### Data listing
----
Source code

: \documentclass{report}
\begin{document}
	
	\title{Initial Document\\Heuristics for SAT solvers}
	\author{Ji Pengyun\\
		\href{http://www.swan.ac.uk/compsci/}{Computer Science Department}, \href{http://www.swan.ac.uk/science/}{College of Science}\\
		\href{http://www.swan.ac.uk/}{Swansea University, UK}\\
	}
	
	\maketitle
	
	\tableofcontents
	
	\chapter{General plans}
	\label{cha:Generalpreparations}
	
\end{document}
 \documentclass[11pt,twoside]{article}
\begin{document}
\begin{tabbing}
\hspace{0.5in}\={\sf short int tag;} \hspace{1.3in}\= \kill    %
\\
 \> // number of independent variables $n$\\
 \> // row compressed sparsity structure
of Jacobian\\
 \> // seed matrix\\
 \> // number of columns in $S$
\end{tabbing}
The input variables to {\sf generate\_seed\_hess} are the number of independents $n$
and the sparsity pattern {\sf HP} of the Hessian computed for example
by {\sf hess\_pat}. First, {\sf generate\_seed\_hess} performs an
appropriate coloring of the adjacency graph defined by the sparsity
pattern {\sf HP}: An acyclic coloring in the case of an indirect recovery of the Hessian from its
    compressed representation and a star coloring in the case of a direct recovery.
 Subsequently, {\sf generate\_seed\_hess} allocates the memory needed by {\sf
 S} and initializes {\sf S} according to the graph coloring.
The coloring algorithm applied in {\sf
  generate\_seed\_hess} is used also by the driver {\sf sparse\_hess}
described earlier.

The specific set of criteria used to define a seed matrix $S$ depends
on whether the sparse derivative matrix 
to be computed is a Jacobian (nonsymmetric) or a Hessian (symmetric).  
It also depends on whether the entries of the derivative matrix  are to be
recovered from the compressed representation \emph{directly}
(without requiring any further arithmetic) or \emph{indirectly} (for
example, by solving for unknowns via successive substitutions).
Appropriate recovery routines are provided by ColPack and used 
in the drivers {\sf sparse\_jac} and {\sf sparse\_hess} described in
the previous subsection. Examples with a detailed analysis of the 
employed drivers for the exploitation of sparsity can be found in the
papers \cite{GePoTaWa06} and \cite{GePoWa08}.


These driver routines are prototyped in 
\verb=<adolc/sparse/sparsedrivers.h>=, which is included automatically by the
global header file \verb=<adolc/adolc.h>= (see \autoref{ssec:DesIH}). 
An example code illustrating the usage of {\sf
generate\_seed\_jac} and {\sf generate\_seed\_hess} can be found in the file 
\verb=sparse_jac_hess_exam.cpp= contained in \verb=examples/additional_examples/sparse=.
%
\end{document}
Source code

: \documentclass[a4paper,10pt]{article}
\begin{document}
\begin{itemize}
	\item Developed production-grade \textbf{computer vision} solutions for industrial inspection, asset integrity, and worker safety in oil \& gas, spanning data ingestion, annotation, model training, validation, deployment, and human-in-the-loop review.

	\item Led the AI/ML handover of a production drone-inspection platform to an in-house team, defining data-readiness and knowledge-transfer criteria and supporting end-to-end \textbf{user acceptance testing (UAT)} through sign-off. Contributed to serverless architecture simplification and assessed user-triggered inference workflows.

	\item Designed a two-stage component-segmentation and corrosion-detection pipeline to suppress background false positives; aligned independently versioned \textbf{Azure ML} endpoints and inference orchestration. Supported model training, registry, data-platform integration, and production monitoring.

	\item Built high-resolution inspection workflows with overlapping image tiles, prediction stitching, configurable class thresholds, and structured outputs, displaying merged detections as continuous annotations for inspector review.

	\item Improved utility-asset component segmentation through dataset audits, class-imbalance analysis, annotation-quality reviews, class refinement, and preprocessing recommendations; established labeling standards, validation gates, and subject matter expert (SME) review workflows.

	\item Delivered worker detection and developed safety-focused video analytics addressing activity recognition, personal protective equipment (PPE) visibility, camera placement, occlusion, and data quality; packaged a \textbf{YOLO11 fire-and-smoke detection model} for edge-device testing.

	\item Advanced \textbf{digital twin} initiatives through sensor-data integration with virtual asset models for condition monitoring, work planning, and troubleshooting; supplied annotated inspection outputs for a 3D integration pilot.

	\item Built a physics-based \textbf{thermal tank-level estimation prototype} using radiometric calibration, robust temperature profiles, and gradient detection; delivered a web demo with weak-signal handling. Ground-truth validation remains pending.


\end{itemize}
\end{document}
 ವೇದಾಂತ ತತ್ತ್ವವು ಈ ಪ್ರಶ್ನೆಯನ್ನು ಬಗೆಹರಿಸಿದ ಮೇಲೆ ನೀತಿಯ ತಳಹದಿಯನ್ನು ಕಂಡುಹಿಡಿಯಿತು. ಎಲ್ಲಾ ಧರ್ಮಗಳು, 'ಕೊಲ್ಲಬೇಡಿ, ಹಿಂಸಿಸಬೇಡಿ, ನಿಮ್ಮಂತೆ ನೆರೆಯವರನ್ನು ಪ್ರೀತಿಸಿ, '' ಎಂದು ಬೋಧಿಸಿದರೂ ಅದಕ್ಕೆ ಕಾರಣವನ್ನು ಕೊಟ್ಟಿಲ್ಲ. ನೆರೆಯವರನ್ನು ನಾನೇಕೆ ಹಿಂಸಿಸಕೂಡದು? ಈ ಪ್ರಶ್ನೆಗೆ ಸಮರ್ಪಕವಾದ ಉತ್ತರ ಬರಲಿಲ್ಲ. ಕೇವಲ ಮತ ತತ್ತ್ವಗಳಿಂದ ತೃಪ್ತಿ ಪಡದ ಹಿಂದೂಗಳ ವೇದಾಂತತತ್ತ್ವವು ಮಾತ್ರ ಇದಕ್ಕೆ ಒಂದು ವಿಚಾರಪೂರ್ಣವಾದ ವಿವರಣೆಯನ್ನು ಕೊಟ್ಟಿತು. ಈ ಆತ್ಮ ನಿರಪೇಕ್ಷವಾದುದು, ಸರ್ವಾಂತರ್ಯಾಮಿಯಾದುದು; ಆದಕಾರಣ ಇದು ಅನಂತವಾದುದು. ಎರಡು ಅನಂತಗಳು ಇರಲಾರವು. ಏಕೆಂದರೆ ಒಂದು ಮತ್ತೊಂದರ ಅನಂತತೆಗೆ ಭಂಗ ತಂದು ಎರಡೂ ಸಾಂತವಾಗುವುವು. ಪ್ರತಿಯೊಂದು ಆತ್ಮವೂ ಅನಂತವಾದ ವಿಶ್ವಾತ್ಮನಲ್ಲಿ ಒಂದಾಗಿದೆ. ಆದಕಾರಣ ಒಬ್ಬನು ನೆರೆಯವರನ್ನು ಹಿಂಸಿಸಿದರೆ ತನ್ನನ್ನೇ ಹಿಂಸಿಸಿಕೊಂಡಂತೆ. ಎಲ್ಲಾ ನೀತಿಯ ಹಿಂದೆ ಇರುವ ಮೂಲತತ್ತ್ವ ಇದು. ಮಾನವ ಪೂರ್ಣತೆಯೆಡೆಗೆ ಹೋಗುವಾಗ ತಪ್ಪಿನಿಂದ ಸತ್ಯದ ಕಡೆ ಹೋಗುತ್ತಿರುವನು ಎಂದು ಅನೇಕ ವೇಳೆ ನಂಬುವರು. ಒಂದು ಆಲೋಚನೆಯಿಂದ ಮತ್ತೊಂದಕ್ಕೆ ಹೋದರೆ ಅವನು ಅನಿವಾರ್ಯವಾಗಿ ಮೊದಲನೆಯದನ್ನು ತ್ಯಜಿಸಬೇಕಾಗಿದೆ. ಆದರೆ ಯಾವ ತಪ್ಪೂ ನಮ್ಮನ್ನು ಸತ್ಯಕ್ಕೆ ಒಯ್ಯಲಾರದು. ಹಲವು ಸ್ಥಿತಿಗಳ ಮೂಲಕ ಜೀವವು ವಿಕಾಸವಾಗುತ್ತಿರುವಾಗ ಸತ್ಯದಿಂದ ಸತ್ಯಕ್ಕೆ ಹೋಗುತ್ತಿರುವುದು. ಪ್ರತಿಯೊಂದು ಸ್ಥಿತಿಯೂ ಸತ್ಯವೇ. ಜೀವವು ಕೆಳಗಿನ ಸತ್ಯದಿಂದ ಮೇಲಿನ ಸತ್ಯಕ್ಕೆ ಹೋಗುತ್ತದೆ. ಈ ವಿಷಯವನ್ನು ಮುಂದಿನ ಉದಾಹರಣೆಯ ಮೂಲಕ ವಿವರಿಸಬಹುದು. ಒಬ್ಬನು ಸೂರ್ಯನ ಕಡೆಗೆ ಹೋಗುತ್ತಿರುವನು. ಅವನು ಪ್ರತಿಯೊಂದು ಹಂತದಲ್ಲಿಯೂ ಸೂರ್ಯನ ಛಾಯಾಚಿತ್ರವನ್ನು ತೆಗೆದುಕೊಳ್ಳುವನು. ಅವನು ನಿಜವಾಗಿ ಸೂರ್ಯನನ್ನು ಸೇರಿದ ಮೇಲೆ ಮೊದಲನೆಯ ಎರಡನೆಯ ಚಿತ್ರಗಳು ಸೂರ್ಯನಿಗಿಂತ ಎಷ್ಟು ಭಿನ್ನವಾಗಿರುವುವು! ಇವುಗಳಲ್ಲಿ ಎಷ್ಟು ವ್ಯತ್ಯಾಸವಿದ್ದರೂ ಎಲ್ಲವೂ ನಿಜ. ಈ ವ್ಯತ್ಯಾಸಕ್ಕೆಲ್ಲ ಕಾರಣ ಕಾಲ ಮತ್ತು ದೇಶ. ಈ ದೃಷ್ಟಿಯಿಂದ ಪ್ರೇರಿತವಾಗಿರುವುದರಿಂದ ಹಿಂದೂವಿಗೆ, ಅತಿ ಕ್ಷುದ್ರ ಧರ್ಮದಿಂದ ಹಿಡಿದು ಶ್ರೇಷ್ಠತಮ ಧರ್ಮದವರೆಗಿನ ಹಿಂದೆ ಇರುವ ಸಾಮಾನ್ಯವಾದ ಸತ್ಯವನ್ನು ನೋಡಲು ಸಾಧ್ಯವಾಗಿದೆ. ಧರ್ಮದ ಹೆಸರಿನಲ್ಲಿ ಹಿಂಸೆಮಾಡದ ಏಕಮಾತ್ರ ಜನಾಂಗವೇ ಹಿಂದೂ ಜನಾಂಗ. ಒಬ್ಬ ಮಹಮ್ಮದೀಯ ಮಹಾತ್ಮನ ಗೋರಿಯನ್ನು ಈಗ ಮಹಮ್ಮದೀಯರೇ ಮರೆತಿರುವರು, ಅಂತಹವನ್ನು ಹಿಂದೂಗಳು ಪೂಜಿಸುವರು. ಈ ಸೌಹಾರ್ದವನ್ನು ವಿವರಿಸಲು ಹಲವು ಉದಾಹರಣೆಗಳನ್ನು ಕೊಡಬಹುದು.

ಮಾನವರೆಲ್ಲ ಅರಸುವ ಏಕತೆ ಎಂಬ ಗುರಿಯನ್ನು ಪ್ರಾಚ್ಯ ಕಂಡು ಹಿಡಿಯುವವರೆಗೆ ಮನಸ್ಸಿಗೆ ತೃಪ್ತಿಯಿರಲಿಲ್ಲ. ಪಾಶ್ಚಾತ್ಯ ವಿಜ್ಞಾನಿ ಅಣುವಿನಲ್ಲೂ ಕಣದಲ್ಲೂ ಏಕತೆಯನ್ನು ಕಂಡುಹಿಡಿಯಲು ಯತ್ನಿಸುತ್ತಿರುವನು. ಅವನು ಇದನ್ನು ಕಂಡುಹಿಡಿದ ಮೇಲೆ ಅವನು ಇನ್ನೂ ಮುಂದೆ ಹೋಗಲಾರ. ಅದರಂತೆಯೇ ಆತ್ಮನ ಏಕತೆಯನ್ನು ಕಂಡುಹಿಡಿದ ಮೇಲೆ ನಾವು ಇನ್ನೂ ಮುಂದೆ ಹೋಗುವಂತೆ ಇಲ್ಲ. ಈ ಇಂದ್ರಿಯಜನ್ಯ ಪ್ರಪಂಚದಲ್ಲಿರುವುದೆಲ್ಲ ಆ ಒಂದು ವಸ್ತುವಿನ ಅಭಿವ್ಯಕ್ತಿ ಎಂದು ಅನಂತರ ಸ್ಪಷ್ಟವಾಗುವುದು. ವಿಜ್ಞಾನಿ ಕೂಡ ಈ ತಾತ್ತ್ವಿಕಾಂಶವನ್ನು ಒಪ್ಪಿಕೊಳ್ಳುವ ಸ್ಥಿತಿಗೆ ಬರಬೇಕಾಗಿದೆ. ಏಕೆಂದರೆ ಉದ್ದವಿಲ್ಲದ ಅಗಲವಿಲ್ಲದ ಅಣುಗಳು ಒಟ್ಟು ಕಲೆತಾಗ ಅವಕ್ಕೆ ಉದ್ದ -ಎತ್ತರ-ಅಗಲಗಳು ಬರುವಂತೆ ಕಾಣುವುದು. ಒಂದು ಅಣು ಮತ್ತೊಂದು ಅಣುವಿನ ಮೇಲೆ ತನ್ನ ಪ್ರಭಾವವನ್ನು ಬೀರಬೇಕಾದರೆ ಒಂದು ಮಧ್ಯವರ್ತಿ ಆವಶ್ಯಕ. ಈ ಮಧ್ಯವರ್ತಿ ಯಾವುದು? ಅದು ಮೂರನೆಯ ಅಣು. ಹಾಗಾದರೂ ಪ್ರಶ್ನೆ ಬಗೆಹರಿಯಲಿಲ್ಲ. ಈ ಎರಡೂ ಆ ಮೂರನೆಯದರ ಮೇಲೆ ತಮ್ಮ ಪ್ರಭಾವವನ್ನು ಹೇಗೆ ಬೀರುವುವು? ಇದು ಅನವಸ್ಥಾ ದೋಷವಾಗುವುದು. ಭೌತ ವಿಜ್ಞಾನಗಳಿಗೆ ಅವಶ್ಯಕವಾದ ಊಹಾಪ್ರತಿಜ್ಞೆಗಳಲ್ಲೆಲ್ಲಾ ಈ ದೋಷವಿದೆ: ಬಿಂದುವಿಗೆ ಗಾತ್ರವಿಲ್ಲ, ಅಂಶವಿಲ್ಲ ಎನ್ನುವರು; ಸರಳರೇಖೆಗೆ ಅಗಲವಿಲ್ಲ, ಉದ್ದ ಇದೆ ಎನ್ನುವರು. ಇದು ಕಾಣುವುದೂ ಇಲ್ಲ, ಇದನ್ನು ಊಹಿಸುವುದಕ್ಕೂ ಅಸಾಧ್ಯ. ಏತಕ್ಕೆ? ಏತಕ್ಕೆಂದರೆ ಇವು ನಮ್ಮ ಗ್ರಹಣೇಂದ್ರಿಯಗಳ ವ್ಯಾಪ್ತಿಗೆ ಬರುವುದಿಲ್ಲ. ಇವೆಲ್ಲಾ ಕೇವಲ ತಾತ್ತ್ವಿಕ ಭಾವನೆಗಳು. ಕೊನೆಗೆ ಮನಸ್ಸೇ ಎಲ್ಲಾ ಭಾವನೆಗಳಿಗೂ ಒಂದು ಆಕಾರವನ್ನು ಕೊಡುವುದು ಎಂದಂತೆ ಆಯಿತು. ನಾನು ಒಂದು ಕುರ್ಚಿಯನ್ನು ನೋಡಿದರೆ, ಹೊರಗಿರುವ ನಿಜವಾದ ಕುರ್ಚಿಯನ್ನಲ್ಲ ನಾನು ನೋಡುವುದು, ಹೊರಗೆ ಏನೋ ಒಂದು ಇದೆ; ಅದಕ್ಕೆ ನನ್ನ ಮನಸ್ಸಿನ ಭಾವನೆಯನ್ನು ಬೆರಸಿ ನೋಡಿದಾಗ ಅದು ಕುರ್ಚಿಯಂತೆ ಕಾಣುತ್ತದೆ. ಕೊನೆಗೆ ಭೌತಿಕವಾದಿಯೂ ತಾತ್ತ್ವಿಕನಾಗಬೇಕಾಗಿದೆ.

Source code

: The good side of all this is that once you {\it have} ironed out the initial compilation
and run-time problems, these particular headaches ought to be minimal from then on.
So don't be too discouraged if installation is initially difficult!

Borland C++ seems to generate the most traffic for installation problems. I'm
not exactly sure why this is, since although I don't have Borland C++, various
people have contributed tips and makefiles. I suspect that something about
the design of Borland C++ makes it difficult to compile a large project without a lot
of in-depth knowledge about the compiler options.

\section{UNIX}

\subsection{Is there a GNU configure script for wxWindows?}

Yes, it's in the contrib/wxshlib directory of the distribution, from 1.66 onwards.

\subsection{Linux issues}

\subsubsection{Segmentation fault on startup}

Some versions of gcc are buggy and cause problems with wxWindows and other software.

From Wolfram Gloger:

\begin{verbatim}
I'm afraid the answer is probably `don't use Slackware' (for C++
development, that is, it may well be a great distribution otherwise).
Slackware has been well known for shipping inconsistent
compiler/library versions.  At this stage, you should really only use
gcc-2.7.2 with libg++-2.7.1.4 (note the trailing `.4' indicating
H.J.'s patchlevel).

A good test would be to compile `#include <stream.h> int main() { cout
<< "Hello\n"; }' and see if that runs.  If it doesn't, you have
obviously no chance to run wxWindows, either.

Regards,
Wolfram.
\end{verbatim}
----
### Try it
The lines to return are those holding the string "adolc" anywhere in the listing above.

### Response to the task
\verb=<adolc/sparse/sparsedrivers.h>=, which is included automatically by the
global header file \verb=<adolc/adolc.h>= (see \autoref{ssec:DesIH}). 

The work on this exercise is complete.